Sri Lanka has for the first time named a military officer to head the country’s main intelligence agency, which got much of the blame for the failure to prevent Islamist extremist bombings in April that killed 259 people.

The head of the State Intelligence Service (SIS) was replaced by Brigadier Suresh Sallay, a former head of military intelligence, official sources said Monday.

It is the first time that a military officer has filled the position, and the appointment comes three weeks after Gotabaya Rajapaksa was elected president promising better security.

Rajapaksa effectively ran the security forces when the military crushed Tamil separatist militants in 2009 to end Sri Lanka’s bloody civil war. At the time his brother Mahinda Rajapaksa was president.

A local jihad group was blamed for the coordinated Easter Sunday attacks against three luxury hotels and three churches on April 21.

A committee of parliament which investigated lapses leading to the devastating bombings found in October that much of the responsibility lay with the then president Maithripala Sirisena and with the head of the SIS, Senior Deputy Inspector General Nilantha Jayawardena.

Jayawardena, the one who has lost his job with Sallay’s appointment, had been warned on April 4 by a foreign intelligence agency – identified previously by officials as from India – of a possible attack.

The parliamentary report accused Sirisena of “actively undermining” national security and of failing to prevent the bombings.

A cross-party committee which probed alleged intelligence lapses related to the suicide bombings said Sirisena had not given proper guidance or support to the country’s security establishment and police.

It also found fault with Prime Minister Ranil Wickremesinghe and deputy defense minister Ruwan Wijewardene, who it said had “failed in their duties.”

Sirisena and Wickremesinghe at the time of the attacks were on the outs politically, not communicating, with what proved to be fatal consequences.

The parliamentary inquiry said Sirisena – who was also the minister of defense – had excluded the police chief from crucial national security council meetings.

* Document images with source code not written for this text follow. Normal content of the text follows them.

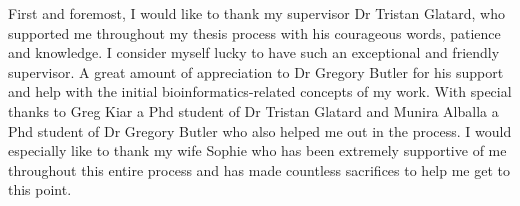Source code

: \begin{acknowledgments}

    First and foremost, I would like to thank my supervisor Dr Tristan Glatard, who supported me 
    throughout my thesis process with his courageous words, patience and knowledge. I consider myself 
    lucky to have such an exceptional and friendly supervisor. A great amount of appreciation to 
    Dr Gregory Butler for his support and help with the initial bioinformatics-related concepts 
    of my work.
    With special thanks to Greg Kiar a Phd student of Dr Tristan Glatard and Munira Alballa a Phd student 
    of Dr Gregory Butler who also helped me out in the process. I would especially like to thank my wife Sophie 
    who has been extremely supportive of me throughout this entire process and has made countless 
    sacrifices to help me get to this point.
    
\end{acknowledgments}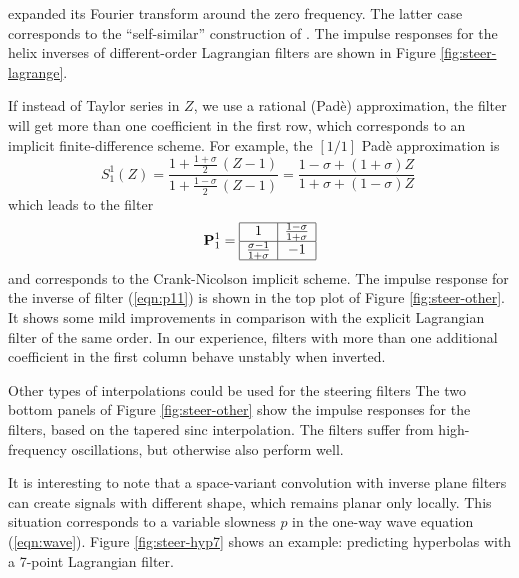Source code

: expanded its Fourier transform around the zero frequency. The latter
case corresponds to the ``self-similar'' construction of
. The impulse responses for the helix
inverses of different-order Lagrangian filters are shown in Figure
\ref{fig:steer-lagrange}.
\par
If instead of Taylor series in $Z$, we use a rational (Pad\`{e})
approximation, the filter will get more than one coefficient in the
first row, which corresponds to an implicit finite-difference scheme.
For example, the $[1/1]$ Pad\`{e} approximation is
\begin{equation}
  \label{eqn:pade}
  S_1^1 (Z) = \frac
  {1 + \frac{1 + \sigma}{2}\,(Z-1)}
  {1 + \frac{1 - \sigma}{2}\,(Z-1)} = \frac
  {1-\sigma + (1+\sigma) Z}
  {1+\sigma + (1-\sigma) Z}\;
\end{equation}
which leads to the filter
\begin{equation}
  \label{eqn:p11}
  \bold{P}_1^1 =
  \begin{array}{|c|c|}
    \hline
    1 & \frac{1-\sigma}{1+\sigma} \\ \hline
    \frac{\sigma-1}{1+\sigma} & -1 \\ \hline
  \end{array}
\end{equation}
and corresponds to the Crank-Nicolson implicit scheme. The
impulse response for the inverse of filter (\ref{eqn:p11}) is shown in
the top plot of Figure \ref{fig:steer-other}. It shows some mild
improvements in comparison with the explicit Lagrangian filter of the
same order. In our experience, filters with more than one additional
coefficient in the first column behave unstably when inverted.

\par
Other types of interpolations could be used for the steering 
filters \cite{Fomel.sep.94.sergey2} The two bottom panels of Figure
\ref{fig:steer-other} show the impulse responses for the filters, based on
the tapered sinc interpolation. The filters suffer from high-frequency
oscillations, but otherwise also perform well.
\par
It is interesting to note that a space-variant convolution with
inverse plane filters can create signals with different shape, which
remains planar only locally. This situation corresponds to a variable
slowness $p$ in the one-way wave equation (\ref{eqn:wave}). Figure
\ref{fig:steer-hyp7} shows an example: predicting hyperbolas with a 7-point
Lagrangian filter.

“This failure by the SIS has resulted in hundreds of deaths, many more injured and immeasurable devastation to Sri Lanka and Sri Lankans, and that must not be treated lightly,” the October parliamentary report said.

The then president  Sirisena blamed police chief Pujith Jayasundara and ministry of defense secretary Hemasiri Fernando for lapses, and initiated criminal prosecutions against them.

The October parliamentary probe acknowledged that the then police chief and the defense ministry secretary shouldered some of the blame, but added that the “greatest responsibility” lay with the SIS chief Jayawardena.

There are two other ongoing investigations into the attacks – an independent panel headed by an Appeal Court judge and a probe set up by the police.